In come three huge individuals brandishing revolvers even in their own office. The boss is laying down some rules - get the dude who shot Jassi and get him by sunset. The three buffed dudes do a slow motion walk out of the C.I.D office, still brandishing revolvers (the GOON, the MAD and the UGLY).


They do some sleuthing in a rather mechanical way and bully some individuals. Then they find a vital clue or two with the help of that 'adorable' lad Nandu, put two and two together and make seven and eventually find the culprit - some imbecile called Romeo.


After some torture which looked more like a massage therapy, Romeo spills the beans that he didnt want to shoot Jassi. He was actually aiming at the lawyer but since he had flunked shooting lessons in school, he missed her and hit Jassi.


Everyones happy that it was just an honest mistake.

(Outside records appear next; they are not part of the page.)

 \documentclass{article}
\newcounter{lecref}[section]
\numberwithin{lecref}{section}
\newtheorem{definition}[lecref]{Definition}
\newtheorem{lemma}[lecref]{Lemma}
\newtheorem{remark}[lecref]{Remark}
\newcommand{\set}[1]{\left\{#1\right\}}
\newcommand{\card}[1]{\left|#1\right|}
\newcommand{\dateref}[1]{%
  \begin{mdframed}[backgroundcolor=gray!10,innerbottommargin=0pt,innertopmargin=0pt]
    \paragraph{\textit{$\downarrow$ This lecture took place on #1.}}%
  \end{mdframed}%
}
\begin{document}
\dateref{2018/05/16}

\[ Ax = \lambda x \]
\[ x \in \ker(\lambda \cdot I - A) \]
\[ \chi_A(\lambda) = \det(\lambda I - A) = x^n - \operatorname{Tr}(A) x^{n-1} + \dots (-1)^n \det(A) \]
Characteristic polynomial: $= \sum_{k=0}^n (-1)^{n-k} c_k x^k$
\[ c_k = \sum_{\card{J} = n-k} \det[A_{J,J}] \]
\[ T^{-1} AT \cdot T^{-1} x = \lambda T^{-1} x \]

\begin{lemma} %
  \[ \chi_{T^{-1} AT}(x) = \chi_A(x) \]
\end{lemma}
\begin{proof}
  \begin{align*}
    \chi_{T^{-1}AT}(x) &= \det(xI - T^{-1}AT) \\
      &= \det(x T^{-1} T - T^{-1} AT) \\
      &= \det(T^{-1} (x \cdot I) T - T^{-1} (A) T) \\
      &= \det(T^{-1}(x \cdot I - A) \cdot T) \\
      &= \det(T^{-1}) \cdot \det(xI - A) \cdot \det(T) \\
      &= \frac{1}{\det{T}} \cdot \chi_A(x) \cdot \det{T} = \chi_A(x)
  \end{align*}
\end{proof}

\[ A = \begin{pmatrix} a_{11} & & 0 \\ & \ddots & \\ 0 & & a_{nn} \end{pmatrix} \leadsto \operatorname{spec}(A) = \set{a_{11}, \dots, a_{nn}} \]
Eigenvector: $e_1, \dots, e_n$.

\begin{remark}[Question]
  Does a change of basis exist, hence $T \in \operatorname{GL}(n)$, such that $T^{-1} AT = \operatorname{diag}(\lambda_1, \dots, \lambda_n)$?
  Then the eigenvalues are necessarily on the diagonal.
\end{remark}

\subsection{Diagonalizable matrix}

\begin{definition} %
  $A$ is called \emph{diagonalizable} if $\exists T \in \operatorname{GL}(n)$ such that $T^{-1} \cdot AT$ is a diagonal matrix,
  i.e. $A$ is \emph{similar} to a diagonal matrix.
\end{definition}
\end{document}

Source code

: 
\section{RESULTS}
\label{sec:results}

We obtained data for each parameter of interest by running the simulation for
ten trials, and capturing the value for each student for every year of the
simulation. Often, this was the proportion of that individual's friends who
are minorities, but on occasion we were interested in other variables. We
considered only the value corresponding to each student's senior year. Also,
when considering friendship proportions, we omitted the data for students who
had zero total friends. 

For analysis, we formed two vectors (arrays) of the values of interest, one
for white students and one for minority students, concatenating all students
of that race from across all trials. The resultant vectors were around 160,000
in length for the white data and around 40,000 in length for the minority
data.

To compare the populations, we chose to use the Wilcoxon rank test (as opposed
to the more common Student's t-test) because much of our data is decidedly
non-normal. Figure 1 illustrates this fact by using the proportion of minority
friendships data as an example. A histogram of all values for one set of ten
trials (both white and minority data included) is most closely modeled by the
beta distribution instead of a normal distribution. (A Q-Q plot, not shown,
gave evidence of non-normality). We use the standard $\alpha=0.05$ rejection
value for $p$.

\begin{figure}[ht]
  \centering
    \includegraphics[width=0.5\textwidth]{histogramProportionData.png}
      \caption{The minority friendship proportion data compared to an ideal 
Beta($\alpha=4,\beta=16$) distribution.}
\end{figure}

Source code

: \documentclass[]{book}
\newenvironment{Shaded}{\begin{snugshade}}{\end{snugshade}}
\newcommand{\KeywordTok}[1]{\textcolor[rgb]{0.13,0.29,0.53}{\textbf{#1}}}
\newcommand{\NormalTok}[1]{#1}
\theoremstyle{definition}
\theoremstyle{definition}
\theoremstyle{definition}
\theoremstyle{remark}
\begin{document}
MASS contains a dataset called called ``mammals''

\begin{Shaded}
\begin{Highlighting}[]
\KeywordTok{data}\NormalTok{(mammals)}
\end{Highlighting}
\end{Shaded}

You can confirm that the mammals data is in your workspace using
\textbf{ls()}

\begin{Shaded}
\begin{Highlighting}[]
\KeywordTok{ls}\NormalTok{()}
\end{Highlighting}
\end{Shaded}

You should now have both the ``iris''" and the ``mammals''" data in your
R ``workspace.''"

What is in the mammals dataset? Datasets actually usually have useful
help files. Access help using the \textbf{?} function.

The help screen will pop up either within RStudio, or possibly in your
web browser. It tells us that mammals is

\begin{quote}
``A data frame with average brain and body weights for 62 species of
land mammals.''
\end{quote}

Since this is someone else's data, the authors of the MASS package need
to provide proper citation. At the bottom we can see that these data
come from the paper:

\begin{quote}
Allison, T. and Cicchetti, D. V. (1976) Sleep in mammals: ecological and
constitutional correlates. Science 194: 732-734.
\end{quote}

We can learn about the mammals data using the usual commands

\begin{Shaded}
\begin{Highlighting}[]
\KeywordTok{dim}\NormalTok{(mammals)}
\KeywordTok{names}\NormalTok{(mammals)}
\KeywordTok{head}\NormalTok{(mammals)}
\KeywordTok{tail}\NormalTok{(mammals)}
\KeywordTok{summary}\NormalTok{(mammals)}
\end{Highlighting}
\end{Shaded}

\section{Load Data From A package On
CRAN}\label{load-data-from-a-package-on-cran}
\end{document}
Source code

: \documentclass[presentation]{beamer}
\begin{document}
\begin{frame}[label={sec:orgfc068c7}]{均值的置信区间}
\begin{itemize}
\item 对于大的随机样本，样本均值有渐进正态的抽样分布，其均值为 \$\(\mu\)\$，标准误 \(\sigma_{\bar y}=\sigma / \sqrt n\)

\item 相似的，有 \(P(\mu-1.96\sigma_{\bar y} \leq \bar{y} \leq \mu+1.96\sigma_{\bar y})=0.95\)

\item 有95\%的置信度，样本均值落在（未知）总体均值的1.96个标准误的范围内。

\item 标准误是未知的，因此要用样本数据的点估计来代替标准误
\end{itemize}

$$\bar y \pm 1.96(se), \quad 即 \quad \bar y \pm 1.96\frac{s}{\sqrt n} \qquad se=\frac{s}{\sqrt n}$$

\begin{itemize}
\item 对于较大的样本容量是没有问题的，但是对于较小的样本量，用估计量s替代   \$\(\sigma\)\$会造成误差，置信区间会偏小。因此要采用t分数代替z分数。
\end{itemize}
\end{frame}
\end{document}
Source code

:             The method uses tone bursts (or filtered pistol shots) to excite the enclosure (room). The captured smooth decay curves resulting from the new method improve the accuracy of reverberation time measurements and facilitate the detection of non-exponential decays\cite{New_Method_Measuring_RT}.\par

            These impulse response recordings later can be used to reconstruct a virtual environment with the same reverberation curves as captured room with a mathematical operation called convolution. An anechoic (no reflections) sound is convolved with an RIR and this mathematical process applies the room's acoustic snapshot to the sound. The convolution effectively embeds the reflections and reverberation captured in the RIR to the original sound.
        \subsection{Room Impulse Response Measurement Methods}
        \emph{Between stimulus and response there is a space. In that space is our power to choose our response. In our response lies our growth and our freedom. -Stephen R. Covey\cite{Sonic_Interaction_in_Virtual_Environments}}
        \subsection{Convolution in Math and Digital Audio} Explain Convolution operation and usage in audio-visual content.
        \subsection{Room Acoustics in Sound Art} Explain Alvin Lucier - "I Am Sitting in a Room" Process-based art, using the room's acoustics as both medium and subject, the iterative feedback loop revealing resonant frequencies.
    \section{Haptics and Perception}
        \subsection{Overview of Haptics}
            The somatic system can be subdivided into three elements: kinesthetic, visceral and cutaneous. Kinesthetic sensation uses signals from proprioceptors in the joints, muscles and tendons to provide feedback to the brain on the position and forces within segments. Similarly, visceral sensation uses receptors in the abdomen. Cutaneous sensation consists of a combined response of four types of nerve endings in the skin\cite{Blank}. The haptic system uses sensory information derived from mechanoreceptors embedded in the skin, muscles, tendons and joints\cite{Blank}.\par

Whats coming up after all this


According to the previews, Jassi and Armoan do a dance sequence for 30 minutes to finish the next episode. Jassi who started off with braces is now in scintillating red Mandira Bedi style sarees (or is it a Ghagra Choli heh heh... I cant tell).


Why did I write all this?


For one reason alone... why do they stretch something that could have ended on a graceful note? Why insult the public's intelligence? Good television programs dont have to have every single ingredient that makes up a Bollywood Movie. The show was going pretty ok till that courtroom sequence that stretched on and on.


All in all, they wrecked a pretty ok serial.


So go watch Discovery Channel and save yourself the grief. Peace.


~finis~


Todays Trivia: Did you know that every serial on Sony have the same sound effects?